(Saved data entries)
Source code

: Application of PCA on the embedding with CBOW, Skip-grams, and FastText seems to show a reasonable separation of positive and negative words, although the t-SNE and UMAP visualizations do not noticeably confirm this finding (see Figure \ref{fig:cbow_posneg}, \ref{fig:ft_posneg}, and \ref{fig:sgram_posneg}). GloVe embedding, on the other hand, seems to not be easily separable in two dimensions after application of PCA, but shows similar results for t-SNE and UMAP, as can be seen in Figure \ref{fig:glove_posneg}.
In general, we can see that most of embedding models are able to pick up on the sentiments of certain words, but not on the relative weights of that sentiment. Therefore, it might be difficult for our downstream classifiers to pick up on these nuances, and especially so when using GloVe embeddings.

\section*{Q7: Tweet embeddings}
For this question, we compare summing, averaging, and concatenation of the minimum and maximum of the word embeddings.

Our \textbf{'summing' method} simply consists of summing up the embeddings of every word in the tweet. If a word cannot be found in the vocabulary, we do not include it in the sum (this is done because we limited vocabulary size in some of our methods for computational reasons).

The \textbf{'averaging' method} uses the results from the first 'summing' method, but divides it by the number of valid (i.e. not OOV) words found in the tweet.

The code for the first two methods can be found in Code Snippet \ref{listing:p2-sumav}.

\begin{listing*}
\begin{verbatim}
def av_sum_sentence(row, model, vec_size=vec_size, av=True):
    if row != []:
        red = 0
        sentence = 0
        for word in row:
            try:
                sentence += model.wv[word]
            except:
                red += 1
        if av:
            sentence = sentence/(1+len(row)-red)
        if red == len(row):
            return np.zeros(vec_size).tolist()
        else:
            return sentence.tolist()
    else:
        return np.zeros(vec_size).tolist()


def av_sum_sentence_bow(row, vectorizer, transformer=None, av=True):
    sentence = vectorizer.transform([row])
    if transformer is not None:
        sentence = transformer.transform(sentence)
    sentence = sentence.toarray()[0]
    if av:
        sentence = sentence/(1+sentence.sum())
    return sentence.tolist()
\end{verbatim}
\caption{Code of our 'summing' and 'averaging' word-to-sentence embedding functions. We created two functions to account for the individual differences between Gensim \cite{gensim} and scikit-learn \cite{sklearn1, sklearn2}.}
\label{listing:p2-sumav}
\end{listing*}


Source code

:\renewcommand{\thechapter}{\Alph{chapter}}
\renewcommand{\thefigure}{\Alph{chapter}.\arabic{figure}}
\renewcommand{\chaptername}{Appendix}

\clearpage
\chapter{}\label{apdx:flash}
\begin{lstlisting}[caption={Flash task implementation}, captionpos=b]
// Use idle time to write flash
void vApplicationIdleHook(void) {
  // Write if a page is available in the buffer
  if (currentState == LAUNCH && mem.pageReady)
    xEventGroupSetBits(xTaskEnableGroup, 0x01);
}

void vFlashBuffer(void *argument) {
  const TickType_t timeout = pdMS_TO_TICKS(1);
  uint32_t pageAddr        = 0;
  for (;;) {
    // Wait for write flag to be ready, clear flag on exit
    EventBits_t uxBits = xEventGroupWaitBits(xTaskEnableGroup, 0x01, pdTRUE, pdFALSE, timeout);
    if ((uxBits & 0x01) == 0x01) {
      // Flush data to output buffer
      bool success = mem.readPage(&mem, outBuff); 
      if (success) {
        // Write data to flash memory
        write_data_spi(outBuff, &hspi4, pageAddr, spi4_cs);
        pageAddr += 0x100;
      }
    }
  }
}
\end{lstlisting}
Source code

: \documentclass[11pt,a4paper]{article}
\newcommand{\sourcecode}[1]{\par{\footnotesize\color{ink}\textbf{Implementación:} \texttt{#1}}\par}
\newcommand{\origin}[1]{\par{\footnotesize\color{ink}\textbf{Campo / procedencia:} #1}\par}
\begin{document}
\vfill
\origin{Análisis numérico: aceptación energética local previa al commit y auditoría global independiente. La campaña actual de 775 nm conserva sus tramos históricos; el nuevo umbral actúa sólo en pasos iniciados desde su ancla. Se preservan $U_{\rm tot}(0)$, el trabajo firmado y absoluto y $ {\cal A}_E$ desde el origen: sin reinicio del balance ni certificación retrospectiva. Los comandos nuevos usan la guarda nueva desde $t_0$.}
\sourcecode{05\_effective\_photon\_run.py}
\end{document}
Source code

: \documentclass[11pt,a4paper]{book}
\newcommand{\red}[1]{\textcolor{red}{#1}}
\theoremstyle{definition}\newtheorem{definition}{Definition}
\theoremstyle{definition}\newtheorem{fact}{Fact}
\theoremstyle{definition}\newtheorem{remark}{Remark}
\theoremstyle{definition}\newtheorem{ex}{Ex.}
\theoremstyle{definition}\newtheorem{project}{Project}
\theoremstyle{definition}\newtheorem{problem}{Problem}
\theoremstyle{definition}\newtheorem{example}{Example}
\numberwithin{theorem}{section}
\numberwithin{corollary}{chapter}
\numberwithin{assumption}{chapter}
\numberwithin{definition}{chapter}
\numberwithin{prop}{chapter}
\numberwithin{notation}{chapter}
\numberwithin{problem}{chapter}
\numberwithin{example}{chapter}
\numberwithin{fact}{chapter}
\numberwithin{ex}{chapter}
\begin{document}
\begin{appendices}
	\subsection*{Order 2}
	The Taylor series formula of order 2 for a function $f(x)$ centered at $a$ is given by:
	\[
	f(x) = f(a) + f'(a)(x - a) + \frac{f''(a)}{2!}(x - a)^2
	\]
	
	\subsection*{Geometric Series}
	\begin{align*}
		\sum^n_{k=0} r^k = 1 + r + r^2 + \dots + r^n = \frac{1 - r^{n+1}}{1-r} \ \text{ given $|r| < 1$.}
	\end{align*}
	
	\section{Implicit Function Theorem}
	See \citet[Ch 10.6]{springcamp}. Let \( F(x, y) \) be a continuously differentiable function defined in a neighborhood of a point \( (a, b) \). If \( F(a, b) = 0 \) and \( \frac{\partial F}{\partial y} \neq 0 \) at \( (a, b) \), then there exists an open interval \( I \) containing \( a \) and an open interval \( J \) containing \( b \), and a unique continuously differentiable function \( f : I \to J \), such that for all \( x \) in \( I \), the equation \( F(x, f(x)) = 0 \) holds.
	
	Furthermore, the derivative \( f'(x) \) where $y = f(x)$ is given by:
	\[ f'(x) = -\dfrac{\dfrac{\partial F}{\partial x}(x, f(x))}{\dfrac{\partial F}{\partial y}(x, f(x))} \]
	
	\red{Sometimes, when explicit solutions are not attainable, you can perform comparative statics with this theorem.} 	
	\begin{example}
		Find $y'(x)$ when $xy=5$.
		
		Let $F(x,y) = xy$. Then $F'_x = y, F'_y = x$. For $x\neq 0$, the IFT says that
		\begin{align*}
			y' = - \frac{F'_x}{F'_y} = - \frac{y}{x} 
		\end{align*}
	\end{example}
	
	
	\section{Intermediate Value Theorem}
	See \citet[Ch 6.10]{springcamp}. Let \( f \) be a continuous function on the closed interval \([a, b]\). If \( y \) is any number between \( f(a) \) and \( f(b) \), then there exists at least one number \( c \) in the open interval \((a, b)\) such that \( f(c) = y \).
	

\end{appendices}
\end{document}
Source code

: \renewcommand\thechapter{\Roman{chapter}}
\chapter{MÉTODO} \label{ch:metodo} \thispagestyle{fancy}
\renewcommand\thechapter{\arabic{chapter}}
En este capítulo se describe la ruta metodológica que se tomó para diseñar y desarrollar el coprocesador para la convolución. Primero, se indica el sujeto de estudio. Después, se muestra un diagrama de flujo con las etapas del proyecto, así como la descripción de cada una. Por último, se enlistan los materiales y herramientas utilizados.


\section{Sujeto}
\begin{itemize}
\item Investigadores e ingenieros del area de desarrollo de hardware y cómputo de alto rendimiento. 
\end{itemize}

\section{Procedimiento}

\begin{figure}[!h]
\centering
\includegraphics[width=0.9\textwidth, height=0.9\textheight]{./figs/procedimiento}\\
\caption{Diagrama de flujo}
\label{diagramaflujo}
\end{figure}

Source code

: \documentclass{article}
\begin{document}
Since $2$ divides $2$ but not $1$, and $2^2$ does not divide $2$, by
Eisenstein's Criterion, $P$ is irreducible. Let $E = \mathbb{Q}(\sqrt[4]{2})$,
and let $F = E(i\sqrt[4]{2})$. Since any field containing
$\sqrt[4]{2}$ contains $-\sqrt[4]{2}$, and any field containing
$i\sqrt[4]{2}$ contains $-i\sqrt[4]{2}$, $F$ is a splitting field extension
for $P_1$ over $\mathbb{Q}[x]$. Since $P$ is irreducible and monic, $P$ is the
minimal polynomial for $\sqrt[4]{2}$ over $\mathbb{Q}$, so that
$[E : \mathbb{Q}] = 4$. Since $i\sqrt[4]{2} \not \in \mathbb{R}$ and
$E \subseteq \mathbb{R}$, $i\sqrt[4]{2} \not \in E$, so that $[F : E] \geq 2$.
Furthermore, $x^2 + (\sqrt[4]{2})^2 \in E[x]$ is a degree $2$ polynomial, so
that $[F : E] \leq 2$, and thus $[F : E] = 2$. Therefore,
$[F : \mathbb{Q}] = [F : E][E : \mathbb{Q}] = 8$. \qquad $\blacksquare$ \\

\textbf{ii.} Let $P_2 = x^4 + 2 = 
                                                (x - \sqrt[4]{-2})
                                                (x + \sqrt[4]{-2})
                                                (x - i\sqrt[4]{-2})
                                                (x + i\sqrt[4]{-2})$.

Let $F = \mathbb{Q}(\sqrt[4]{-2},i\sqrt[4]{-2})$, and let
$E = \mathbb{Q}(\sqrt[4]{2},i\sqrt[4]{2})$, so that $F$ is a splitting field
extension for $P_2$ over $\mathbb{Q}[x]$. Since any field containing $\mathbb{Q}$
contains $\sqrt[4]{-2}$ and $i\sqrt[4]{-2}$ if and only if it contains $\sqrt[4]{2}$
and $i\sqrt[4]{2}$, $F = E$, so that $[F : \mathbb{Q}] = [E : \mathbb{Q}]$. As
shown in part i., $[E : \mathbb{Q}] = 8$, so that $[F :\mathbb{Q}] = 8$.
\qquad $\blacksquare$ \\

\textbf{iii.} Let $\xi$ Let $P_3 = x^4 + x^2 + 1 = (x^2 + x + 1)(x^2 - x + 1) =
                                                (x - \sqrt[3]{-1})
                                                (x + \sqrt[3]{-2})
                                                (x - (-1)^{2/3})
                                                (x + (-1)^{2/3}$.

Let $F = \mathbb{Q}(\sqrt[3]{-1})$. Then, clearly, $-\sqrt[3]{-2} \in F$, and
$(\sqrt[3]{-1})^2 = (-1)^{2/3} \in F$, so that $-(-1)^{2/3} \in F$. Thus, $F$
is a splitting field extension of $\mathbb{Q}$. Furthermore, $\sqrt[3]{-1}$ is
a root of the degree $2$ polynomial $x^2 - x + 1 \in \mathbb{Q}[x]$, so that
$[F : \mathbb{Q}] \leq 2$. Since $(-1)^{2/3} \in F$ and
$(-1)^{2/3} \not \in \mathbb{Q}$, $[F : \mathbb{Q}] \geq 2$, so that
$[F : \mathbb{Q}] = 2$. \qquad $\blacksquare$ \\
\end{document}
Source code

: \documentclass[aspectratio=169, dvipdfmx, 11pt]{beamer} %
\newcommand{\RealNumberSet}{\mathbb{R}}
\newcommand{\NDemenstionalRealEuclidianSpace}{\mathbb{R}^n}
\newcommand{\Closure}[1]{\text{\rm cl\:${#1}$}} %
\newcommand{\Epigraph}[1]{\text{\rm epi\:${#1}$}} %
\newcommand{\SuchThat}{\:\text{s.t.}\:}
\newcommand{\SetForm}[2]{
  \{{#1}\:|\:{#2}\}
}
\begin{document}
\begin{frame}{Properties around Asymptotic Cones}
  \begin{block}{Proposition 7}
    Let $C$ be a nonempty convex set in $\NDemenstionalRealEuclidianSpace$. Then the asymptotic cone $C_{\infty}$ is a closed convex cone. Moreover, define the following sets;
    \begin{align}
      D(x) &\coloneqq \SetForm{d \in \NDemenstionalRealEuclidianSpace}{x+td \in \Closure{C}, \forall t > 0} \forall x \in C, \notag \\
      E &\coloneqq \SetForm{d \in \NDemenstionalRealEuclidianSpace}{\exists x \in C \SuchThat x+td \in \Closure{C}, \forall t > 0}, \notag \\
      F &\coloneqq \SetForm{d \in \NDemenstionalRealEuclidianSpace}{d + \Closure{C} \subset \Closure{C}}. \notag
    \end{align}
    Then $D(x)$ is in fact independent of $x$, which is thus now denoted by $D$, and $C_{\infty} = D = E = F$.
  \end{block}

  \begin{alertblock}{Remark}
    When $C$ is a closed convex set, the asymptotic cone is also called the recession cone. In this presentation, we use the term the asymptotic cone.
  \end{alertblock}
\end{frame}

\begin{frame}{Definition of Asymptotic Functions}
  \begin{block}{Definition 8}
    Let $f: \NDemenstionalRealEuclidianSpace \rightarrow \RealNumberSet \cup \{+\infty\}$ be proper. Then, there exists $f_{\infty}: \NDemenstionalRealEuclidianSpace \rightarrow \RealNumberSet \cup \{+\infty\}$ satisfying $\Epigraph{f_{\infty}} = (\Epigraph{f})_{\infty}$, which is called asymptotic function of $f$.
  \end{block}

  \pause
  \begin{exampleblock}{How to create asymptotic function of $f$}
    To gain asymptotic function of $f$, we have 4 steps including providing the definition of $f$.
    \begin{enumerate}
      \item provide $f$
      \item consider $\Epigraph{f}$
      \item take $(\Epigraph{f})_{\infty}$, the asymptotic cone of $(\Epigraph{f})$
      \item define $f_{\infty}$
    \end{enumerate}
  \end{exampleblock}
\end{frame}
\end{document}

TASK DESCRIPTION:
In your answer, include only the lines above starting at the line that holds "for $P_1$ over" and ending at the line that holds "E] \geq 2$.", copied exactly.

OUTPUT OF THE EXERCISE:
for $P_1$ over $\mathbb{Q}[x]$. Since $P$ is irreducible and monic, $P$ is the
minimal polynomial for $\sqrt[4]{2}$ over $\mathbb{Q}$, so that
$[E : \mathbb{Q}] = 4$. Since $i\sqrt[4]{2} \not \in \mathbb{R}$ and
$E \subseteq \mathbb{R}$, $i\sqrt[4]{2} \not \in E$, so that $[F : E] \geq 2$.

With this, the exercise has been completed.